This recipe is reprinted with permission from the American Heart Association Low-Fat, Low-Cholesterol Cookbook, Second Edition, copyright © 1997 by the American Heart Association. Published by Random House, Inc. Available from booksellers everywhere.
Creamy lemon-flavored rice joins scallops and shrimp in this hearty entrée, made colorful by snow peas and red bell pepper. This recipe uses a streamlined preparation method that lets you stir less than in most other risotto recipes.
Vegetable oil spray
1 medium leek, sliced
2 cloves garlic, minced, or 1 teaspoon bottled minced garlic
1 cup Arborio rice (about 8 ounces)
1-1/2 cups low-sodium chicken broth
1/2 cup low-sodium chicken broth
1 cup dry white wine or nonalcoholic white wine
8 ounces bay scallops, rinsed
8 ounces medium shrimp in shells, rinsed, peeled, and deveined
3 ounces fresh snow pea pods, trimmed and halved crosswise
1/2 medium red bell pepper, chopped
3 tablespoons grated or shredded Parmesan cheese
2 tablespoons chopped fresh basil or 2 teaspoons dried, crumbled
1-1/2 to 2 tablespoons finely shredded lemon rind
Grated or shredded Parmesan cheese (optional)

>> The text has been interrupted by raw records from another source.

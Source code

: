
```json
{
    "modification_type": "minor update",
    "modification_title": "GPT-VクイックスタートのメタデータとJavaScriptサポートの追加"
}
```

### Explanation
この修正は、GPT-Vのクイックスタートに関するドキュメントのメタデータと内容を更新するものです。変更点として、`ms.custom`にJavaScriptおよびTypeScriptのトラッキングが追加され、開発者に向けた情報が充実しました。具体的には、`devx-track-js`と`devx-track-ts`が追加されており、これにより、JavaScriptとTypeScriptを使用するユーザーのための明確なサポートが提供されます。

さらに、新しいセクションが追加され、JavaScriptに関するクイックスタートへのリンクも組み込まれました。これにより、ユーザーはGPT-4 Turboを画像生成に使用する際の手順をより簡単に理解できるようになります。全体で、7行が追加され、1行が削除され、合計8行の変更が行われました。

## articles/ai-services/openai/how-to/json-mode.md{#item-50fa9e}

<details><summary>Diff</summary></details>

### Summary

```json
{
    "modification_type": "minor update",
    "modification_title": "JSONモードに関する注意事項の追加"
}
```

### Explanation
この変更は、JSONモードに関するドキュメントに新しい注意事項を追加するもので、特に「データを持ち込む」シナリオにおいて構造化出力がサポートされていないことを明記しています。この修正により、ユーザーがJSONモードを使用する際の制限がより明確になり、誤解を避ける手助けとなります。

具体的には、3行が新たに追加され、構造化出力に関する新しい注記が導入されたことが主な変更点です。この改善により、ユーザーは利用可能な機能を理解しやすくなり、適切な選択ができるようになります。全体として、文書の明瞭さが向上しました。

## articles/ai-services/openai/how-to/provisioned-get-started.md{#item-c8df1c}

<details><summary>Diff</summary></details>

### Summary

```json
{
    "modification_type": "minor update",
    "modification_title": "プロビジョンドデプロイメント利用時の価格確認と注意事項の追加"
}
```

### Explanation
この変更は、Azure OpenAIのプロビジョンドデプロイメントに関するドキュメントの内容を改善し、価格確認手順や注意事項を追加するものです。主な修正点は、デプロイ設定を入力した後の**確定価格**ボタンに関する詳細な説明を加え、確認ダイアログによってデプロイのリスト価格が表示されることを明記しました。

Spray a medium saucepan with vegetable oil spray. Cook leek and garlic over medium-low heat for about 5 minutes, or until leek is tender.
Add rice. Stir well. Cook for 5 minutes, stirring often.
Add 1-1/2 cups of broth. Bring to a boil over high heat, stirring occasionally. Reduce heat and simmer, uncovered, for 5 minutes, stirring occasionally.
Add remaining chicken broth and wine. Increase heat to medium and cook for 5 to 8 minutes, stirring constantly (a small amount of liquid should remain). Add scallops, shrimp, pea pods, and bell pepper. Cook, stirring constantly, until liquid is almost absorbed, about 5 minutes (rice should be just tender and slightly creamy).
Stir in 3 tablespoons Parmesan, basil, and lemon peel. Heat through. Serve immediately. Serve with additional Parmesan, if desired.
For proper consistency, carefully regulate the cooking temperature so the risotto boils lightly, not vigorously. If the liquid is absorbed before the rice reaches the just-tender stage, add more broth, wine, or water, a little at a time. Arborio rice is usually used in risottos, but you can substitute a medium-grain rice if you prefer. It won't be quite as creamy, however.